**Task prompt**. Give the data again exactly, without its images.

**Provided entries**.
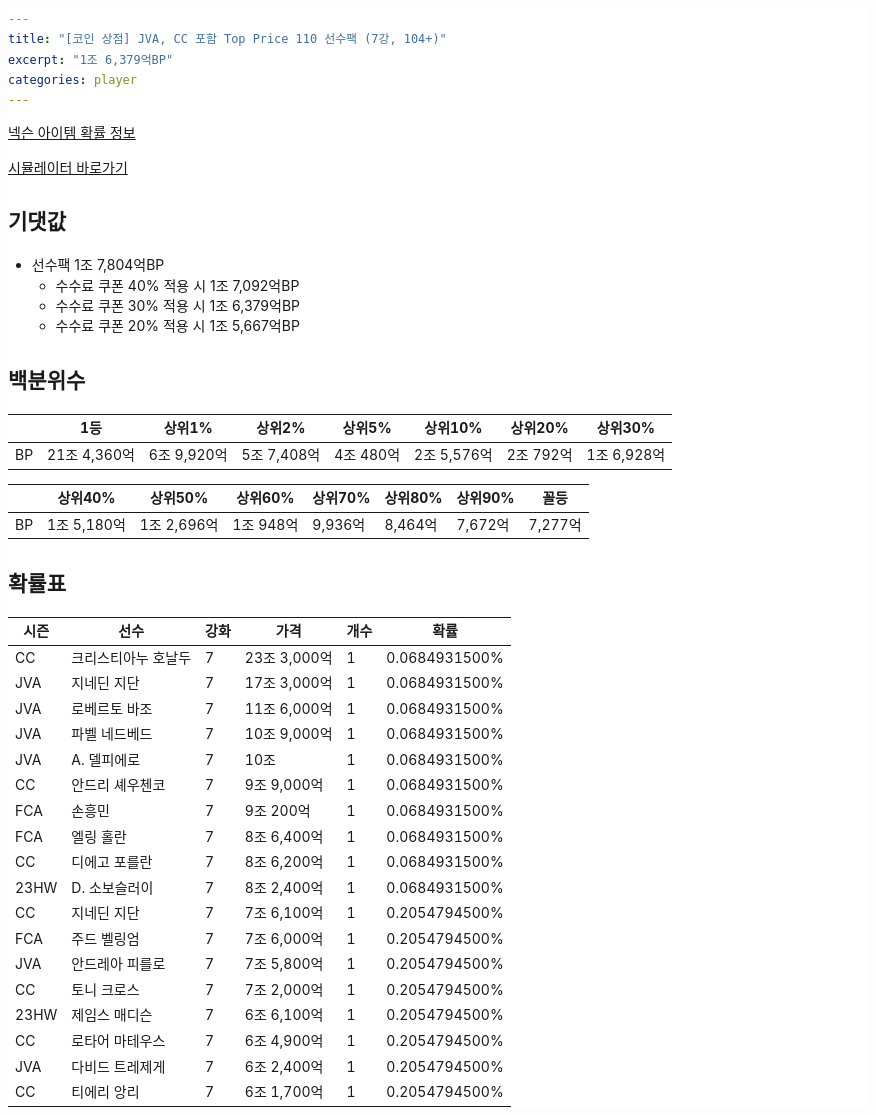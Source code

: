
 ```yaml
---
title: "[코인 상점] JVA, CC 포함 Top Price 110 선수팩 (7강, 104+)"
excerpt: "1조 6,379억BP"
categories: player
---
```

[넥슨 아이템 확률 정보](http://iteminfo.nexon.com/probability/fco?sn=8020)

[시뮬레이터 바로가기](/simulator/8020)
## 기댓값
- 선수팩 1조 7,804억BP
  - 수수료 쿠폰 40% 적용 시 1조 7,092억BP
  - 수수료 쿠폰 30% 적용 시 1조 6,379억BP
  - 수수료 쿠폰 20% 적용 시 1조 5,667억BP


## 백분위수

||1등|상위1%|상위2%|상위5%|상위10%|상위20%|상위30%|
|---|---|---|---|---|---|---|---|
|BP|21조 4,360억|6조 9,920억|5조 7,408억|4조 480억|2조 5,576억|2조 792억|1조 6,928억|

||상위40%|상위50%|상위60%|상위70%|상위80%|상위90%|꼴등|
|---|---|---|---|---|---|---|---|
|BP|1조 5,180억|1조 2,696억|1조 948억|9,936억|8,464억|7,672억|7,277억|


## 확률표

|시즌|선수|강화|가격|개수|확률|
|---|---|---|---|---|---|
|CC|크리스티아누 호날두|7|23조 3,000억|1|0.0684931500%|
|JVA|지네딘 지단|7|17조 3,000억|1|0.0684931500%|
|JVA|로베르토 바조|7|11조 6,000억|1|0.0684931500%|
|JVA|파벨 네드베드|7|10조 9,000억|1|0.0684931500%|
|JVA|A. 델피에로|7|10조|1|0.0684931500%|
|CC|안드리 셰우첸코|7|9조 9,000억|1|0.0684931500%|
|FCA|손흥민|7|9조 200억|1|0.0684931500%|
|FCA|엘링 홀란|7|8조 6,400억|1|0.0684931500%|
|CC|디에고 포를란|7|8조 6,200억|1|0.0684931500%|
|23HW|D. 소보슬러이|7|8조 2,400억|1|0.0684931500%|
|CC|지네딘 지단|7|7조 6,100억|1|0.2054794500%|
|FCA|주드 벨링엄|7|7조 6,000억|1|0.2054794500%|
|JVA|안드레아 피를로|7|7조 5,800억|1|0.2054794500%|
|CC|토니 크로스|7|7조 2,000억|1|0.2054794500%|
|23HW|제임스 매디슨|7|6조 6,100억|1|0.2054794500%|
|CC|로타어 마테우스|7|6조 4,900억|1|0.2054794500%|
|JVA|다비드 트레제게|7|6조 2,400억|1|0.2054794500%|
|CC|티에리 앙리|7|6조 1,700억|1|0.2054794500%|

**Solution to this task**.
Source code

:
 ```yaml
---
title: "[코인 상점] JVA, CC 포함 Top Price 110 선수팩 (7강, 104+)"
excerpt: "1조 6,379억BP"
categories: player
---
```

[넥슨 아이템 확률 정보](http://iteminfo.nexon.com/probability/fco?sn=8020)

[시뮬레이터 바로가기](/simulator/8020)
## 기댓값
- 선수팩 1조 7,804억BP
  - 수수료 쿠폰 40% 적용 시 1조 7,092억BP
  - 수수료 쿠폰 30% 적용 시 1조 6,379억BP
  - 수수료 쿠폰 20% 적용 시 1조 5,667억BP


## 백분위수

||1등|상위1%|상위2%|상위5%|상위10%|상위20%|상위30%|
|---|---|---|---|---|---|---|---|
|BP|21조 4,360억|6조 9,920억|5조 7,408억|4조 480억|2조 5,576억|2조 792억|1조 6,928억|

||상위40%|상위50%|상위60%|상위70%|상위80%|상위90%|꼴등|
|---|---|---|---|---|---|---|---|
|BP|1조 5,180억|1조 2,696억|1조 948억|9,936억|8,464억|7,672억|7,277억|


## 확률표

|시즌|선수|강화|가격|개수|확률|
|---|---|---|---|---|---|
|CC|크리스티아누 호날두|7|23조 3,000억|1|0.0684931500%|
|JVA|지네딘 지단|7|17조 3,000억|1|0.0684931500%|
|JVA|로베르토 바조|7|11조 6,000억|1|0.0684931500%|
|JVA|파벨 네드베드|7|10조 9,000억|1|0.0684931500%|
|JVA|A. 델피에로|7|10조|1|0.0684931500%|
|CC|안드리 셰우첸코|7|9조 9,000억|1|0.0684931500%|
|FCA|손흥민|7|9조 200억|1|0.0684931500%|
|FCA|엘링 홀란|7|8조 6,400억|1|0.0684931500%|
|CC|디에고 포를란|7|8조 6,200억|1|0.0684931500%|
|23HW|D. 소보슬러이|7|8조 2,400억|1|0.0684931500%|
|CC|지네딘 지단|7|7조 6,100억|1|0.2054794500%|
|FCA|주드 벨링엄|7|7조 6,000억|1|0.2054794500%|
|JVA|안드레아 피를로|7|7조 5,800억|1|0.2054794500%|
|CC|토니 크로스|7|7조 2,000억|1|0.2054794500%|
|23HW|제임스 매디슨|7|6조 6,100억|1|0.2054794500%|
|CC|로타어 마테우스|7|6조 4,900억|1|0.2054794500%|
|JVA|다비드 트레제게|7|6조 2,400억|1|0.2054794500%|
|CC|티에리 앙리|7|6조 1,700억|1|0.2054794500%|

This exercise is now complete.